Muito se esperava do discurso de Obama, nomeadamente uma palavra crítica em relação às violações de direitos humanos e às práticas anti-democráticas, reconhecidas e criticadas por vários governos e ONG, que se verificam em alguns países africanos. O Presidente norte-americano tinha sido comedido no dia anterior, na conferência de imprensa com o primeiro-ministro etíope, e foi mesmo criticado por activistas locais, por se ter referido ao Governo da Etiópia como “democraticamente eleito” – o partido no poder obteve, em Maio, a totalidade dos lugares no parlamento nacional.
Barack Obama começou por apelar à necessidade de largar os “antigos estereótipos” que vêem África como um continente “pobre e em guerra”, lembrando que a economia africana está em “grande crescimento” e que é necessário investir nas gerações futuras. Para o Presidente dos EUA, o grande entrave ao progresso económico dos países africanos continua a ser aquilo a que chama o “cancro da corrupção”.
Após um período inicial, no qual foi conquistando aplausos e a confiança dos membros da assistência, Obama acabou por tocar, finalmente, nas questões mais sensíveis. Para o chefe de Estado norte-americano as mais básicas liberdades – “expressão”, “reunião”, “consciência” – ainda “são negadas em vários países africanos”, principalmente por aqueles que “não aceitam largar o poder” e que “prendem jornalistas” ou “restringem grupos de oposição legítimos”.
“O progresso democrático de África está (…) em risco quando líderes se recusam a afastar quando o seu mandato acaba”, alertou Obama, criticando directamente o Presidente do Burundi, Pierre Nkurunziza, e aqueles que “mudam as regras a meio do jogo, apenas para se manterem nos cargos”, criando “instabilidade e violência” e não deixando que “apareçam novas ideias”.
“Deixem-me ser honesto convosco, [porque] não compreendo mesmo isto”, confessou Obama. “Eu estou no meu segundo mandato… Adoro o meu trabalho, mas segundo a nossa Constituição, não posso concorrer outra vez.
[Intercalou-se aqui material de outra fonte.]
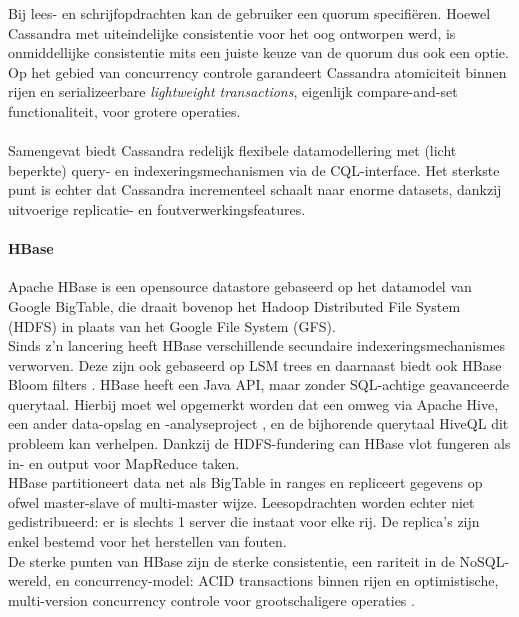 Bij lees- en schrijfopdrachten kan de gebruiker een quorum specifi\"eren. Hoewel Cassandra met uiteindelijke consistentie voor het oog ontworpen werd, is onmiddellijke consistentie mits een juiste keuze van de quorum dus ook een optie.\\
Op het gebied van concurrency controle garandeert Cassandra atomiciteit binnen rijen en serializeerbare \textit{lightweight transactions}, eigenlijk compare-and-set functionaliteit, voor grotere operaties.
\\\\
Samengevat biedt Cassandra redelijk flexibele datamodellering met (licht beperkte) query- en indexeringsmechanismen via de CQL-interface. Het sterkste punt is echter dat Cassandra incrementeel schaalt naar enorme datasets, dankzij uitvoerige replicatie- en foutverwerkingsfeatures.

\paragraph{HBase}

Apache HBase is een opensource datastore gebaseerd op het datamodel van Google BigTable, die draait bovenop het Hadoop Distributed File System (HDFS) in plaats van het Google File System (GFS).\\
Sinds z'n lancering heeft HBase verschillende secundaire indexeringsmechanismes verworven. Deze zijn ook gebaseerd op LSM trees en daarnaast biedt ook HBase Bloom filters \cite{borthakur2011apache}\cite{hbase_schema}. HBase heeft een Java API, maar zonder SQL-achtige geavanceerde querytaal. Hierbij moet wel opgemerkt worden dat een omweg via Apache Hive, een ander data-opslag en -analyseproject \cite{apache_hive}, en de bijhorende querytaal HiveQL dit probleem kan verhelpen. Dankzij de HDFS-fundering can HBase vlot fungeren als in- en output voor MapReduce taken.\\
HBase partitioneert data net als BigTable in ranges en repliceert gegevens op ofwel master-slave of multi-master wijze. Leesopdrachten worden echter niet gedistribueerd: er is slechts 1 server die instaat voor elke rij. De replica's zijn enkel bestemd voor het herstellen van fouten.\\
De sterke punten van HBase zijn de sterke consistentie, een rariteit in de NoSQL-wereld, en concurrency-model: ACID transactions binnen rijen en optimistische, multi-version concurrency controle voor grootschaligere operaties \cite{hbase_acid}\cite{grolinger2013data}\cite{borthakur2011apache}.\\

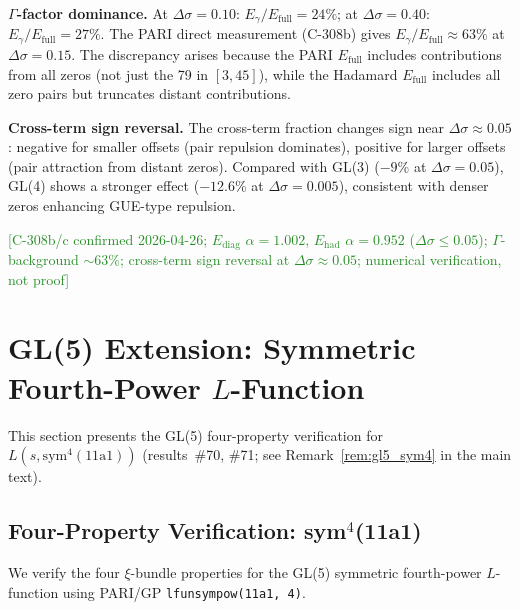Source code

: \documentclass[11pt, a4paper]{article}
\theoremstyle{definition}
\theoremstyle{plain}
\begin{document}
\smallskip\noindent
\textbf{$\Gamma$-factor dominance.}\;
At $\Delta\sigma=0.10$: $E_\gamma/E_{\mathrm{full}}=24\%$;
at $\Delta\sigma=0.40$: $E_\gamma/E_{\mathrm{full}}=27\%$.
The PARI direct measurement (C-308b) gives $E_\gamma/E_{\mathrm{full}}
\approx 63\%$ at $\Delta\sigma=0.15$.
The discrepancy arises because the PARI $E_{\mathrm{full}}$ includes
contributions from all zeros (not just the 79 in $[3,45]$),
while the Hadamard $E_{\mathrm{full}}$ includes all zero pairs but
truncates distant contributions.

\smallskip\noindent
\textbf{Cross-term sign reversal.}\;
The cross-term fraction changes sign near $\Delta\sigma\approx 0.05$:
negative for smaller offsets (pair repulsion dominates),
positive for larger offsets (pair attraction from distant zeros).
Compared with GL(3) ($-9\%$ at $\Delta\sigma=0.05$),
GL(4) shows a stronger effect ($-12.6\%$ at $\Delta\sigma=0.005$),
consistent with denser zeros enhancing GUE-type repulsion.

\textcolor{ForestGreen}{[C-308b/c confirmed 2026-04-26;
$E_{\mathrm{diag}}$ $\alpha=1.002$,
$E_{\mathrm{had}}$ $\alpha=0.952$ ($\Delta\sigma\leq 0.05$);
$\Gamma$-background $\sim$63\%;
cross-term sign reversal at $\Delta\sigma\approx 0.05$;
numerical verification, not proof]}


\section{GL(5) Extension: Symmetric Fourth-Power $L$-Function}
\label{sec:gl5_extension}

This section presents the GL(5) four-property verification for
$L(s, \mathrm{sym}^4(11\mathrm{a}1))$ (results~\#70, \#71; see
Remark~\ref{rem:gl5_sym4} in the main text).

\subsection{Four-Property Verification: sym$^4$(11a1)}
\label{subsec:gl5_fourprop}

We verify the four $\xi$-bundle properties for the GL(5) symmetric fourth-power
$L$-function using PARI/GP \texttt{lfunsympow(11a1, 4)}.
\end{document}

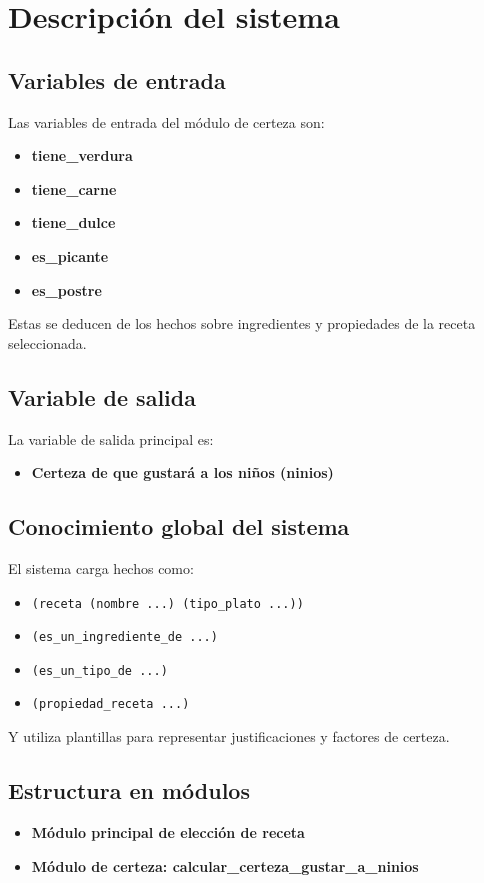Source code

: \documentclass[a4paper,12pt]{article}
\begin{document}
\section{Descripción del sistema}

\subsection{Variables de entrada}
Las variables de entrada del módulo de certeza son:
\begin{itemize}
  \item \textbf{tiene\_verdura}
  \item \textbf{tiene\_carne}
  \item \textbf{tiene\_dulce}
  \item \textbf{es\_picante}
  \item \textbf{es\_postre}
\end{itemize}

Estas se deducen de los hechos sobre ingredientes y propiedades de la receta seleccionada.

\subsection{Variable de salida}
La variable de salida principal es:
\begin{itemize}
  \item \textbf{Certeza de que gustará a los niños (ninios)}
\end{itemize}

\subsection{Conocimiento global del sistema}
El sistema carga hechos como:
\begin{itemize}
  \item \texttt{(receta (nombre ...) (tipo\_plato ...))}
  \item \texttt{(es\_un\_ingrediente\_de ...)}
  \item \texttt{(es\_un\_tipo\_de ...)}
  \item \texttt{(propiedad\_receta ...)}
\end{itemize}

Y utiliza plantillas para representar justificaciones y factores de certeza.

\subsection{Estructura en módulos}
\begin{itemize}
  \item \textbf{Módulo principal de elección de receta}
  \item \textbf{Módulo de certeza: calcular\_certeza\_gustar\_a\_ninios}
\end{itemize}
\end{document}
Sinceramente acho que sou um Presidente bastante bom e (…) que, se concorresse, venceria de novo, mas não posso”, acrescentou, motivando sonoras gargalhadas do público.
Para Obama, ainda há muito “trabalho a fazer”, uma vez que “não basta haver eleições formais”, para ser atingida uma “plena democracia”. O Presidente dos Estados Unidos apelou ao “respeito pela dignidade e igualdade”, como mecanismo de “emancipação para a liberdade”. E referiu ainda que um dos primeiros passos para a democratização efectiva do continente passa por “acabar”, de vez, com a “discriminação das mulheres”.
O líder norte-americano anunciou também que, após uma reunião com os líderes regionais da África Oriental, a data definida para o alcance de um acordo de paz, por parte das facções em disputa no Sudão do Sul, será 17 de Agosto. A segurança foi um dos temas mais falados durante o roteiro de Obama pelo Quénia e a Etiópia e este quis deixar bem claro, no discurso perante a AU, que os EUA vão “reforçar a cooperação” com as forças militares locais, principalmente no combate aos grupos extremistas “assassinos” do Boko Haram, Al-Qaeda e Al-Shabab.